Break 2: You now have a shorter stick — the leftover, of length $1 - \pi_1$. Pick another random fraction $\beta_2$. Break off that fraction of the remaining stick. This piece has length $\pi_2 = \beta_2 \times (1 - \pi_1)$. Hand it to another word from $H$.
Break 3: The remaining stick is shorter still. Break off another random fraction $\beta_3$ of what’s left. This piece has length $\pi_3 = \beta_3 \times (\text{what’s left after breaks 1 and 2})$. Hand it to another word.
And so on, forever. Each break takes a random fraction of whatever stick remains. The pieces get smaller on average (because the remaining stick keeps shrinking), but they never quite reach zero — there’s always a little sliver left.
The key detail: each random fraction comes from $\text{Beta}(1, \theta)$ — and there’s our concentration parameter! The Beta(1, $\theta$) distribution controls how greedy each break is:
- $\theta$ small: Beta(1, 0.5) tends to produce large fractions (0.6, 0.8). The first few breaks eat most of the stick. A few words get big pieces; the rest get crumbs.
- $\theta$ large: Beta(1, 50) tends to produce small fractions (0.01, 0.03). Each break nibbles off a tiny piece. The probability gets spread across many, many words.
Try it yourself
The top bar is the stick. Coloured segments are pieces already broken off (each one = a word’s probability). Grey is the remaining stick.

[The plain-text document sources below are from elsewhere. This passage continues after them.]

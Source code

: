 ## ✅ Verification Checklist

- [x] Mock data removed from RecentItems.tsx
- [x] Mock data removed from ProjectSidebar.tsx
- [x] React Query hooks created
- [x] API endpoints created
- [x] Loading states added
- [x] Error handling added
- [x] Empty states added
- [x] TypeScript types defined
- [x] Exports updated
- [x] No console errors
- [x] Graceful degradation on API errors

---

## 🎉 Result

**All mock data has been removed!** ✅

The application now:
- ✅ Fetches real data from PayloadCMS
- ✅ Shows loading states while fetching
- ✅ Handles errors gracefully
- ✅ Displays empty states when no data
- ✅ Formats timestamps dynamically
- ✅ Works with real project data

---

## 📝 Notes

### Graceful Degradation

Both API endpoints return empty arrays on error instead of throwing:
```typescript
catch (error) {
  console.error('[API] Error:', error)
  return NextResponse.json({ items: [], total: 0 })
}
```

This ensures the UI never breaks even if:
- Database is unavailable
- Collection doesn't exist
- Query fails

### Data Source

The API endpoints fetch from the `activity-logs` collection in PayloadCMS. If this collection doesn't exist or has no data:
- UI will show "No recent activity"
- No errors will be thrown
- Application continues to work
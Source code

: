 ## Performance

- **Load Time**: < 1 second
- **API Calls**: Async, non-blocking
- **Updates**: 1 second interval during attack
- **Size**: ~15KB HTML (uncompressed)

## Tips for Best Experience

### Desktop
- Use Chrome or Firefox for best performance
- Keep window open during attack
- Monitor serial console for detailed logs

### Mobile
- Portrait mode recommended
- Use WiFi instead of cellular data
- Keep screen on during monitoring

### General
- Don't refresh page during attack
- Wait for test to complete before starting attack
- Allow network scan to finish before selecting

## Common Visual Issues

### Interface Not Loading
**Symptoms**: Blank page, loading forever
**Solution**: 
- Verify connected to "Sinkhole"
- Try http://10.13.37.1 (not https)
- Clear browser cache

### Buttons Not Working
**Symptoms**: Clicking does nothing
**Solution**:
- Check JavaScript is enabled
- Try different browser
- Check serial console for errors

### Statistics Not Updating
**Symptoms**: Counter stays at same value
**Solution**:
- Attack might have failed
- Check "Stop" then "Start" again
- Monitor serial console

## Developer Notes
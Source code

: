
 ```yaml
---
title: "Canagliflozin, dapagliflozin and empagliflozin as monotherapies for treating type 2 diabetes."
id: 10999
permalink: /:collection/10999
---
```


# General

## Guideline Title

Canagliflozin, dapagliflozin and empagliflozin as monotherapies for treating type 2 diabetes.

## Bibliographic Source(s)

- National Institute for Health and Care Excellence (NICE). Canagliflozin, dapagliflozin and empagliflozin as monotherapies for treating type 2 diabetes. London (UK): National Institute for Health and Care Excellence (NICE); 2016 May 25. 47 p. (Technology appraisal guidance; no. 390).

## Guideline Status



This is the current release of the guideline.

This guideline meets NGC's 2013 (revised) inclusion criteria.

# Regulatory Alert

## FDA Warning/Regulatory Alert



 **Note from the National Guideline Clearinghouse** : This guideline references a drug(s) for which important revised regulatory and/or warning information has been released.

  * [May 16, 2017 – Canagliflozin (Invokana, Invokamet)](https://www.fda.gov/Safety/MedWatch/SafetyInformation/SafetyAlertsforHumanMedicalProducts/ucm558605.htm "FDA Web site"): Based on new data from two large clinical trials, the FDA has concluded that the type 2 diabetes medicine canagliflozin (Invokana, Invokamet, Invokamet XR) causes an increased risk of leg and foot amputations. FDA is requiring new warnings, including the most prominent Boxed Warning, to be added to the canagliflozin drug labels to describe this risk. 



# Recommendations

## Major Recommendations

Click “Break once” a few times and watch the pieces appear. Then try “Break 20×” to see the full picture. Reset and try different $\theta$ values: - $\theta = 1$: Three or four breaks and the stick is mostly gone. A very concentrated distribution. - $\theta = 5$: A nice spread — maybe 15–20 visible pieces. - $\theta = 50$: Even 20 breaks barely dent the stick. The pieces are tiny.
A concrete example
To make this tangible, here’s what a specific stick-breaking might look like with $\theta = 2$. Each $\beta$ is drawn from Beta(1, 2), which has a mean of 1/3:
| Break | Fraction $\beta_k$ | Piece size $\pi_k$ | Stick remaining |
|---|---|---|---|
| 1 | 0.41 | 41.0% | 59.0% |
| 2 | 0.28 | 16.5% | 42.5% |
| 3 | 0.35 | 14.9% | 27.6% |
| 4 | 0.52 | 14.4% | 13.2% |
| 5 | 0.19 | 2.5% | 10.7% |
| 6 | 0.63 | 6.7% | 4.0% |
| … | … | … | … |
Notice: each $\beta_k$ is a fraction of the remaining stick, not the original. So the third break takes 35% of a 42.5% stick, yielding a 14.9% piece. The pieces get smaller on average, but occasionally a large $\beta$ on a small remainder produces a surprisingly big piece (break 6: 63% of 10.7% = 6.7%).
Why the result is always discrete
No matter what the base distribution $H$ looks like — even if it’s a smooth, continuous distribution — the output of stick-breaking is always a collection of point masses: specific words with specific probabilities. This is a deep property of the DP, and it’s exactly what we want for language. Words are discrete things.
The GEM distribution
The sequence of weights $(\pi_1, \pi_2, \pi_3, \ldots)$ produced by stick-breaking has its own name: the GEM distribution (after Griffiths, Engen, and McCloskey):
$$(\pi_1, \pi_2, \pi_3, \ldots) \sim \text{GEM}(\theta)$$
You can think of the GEM as the “probability allocation” part of the DP, separate from the “which words get which weights” part (which comes from $H$).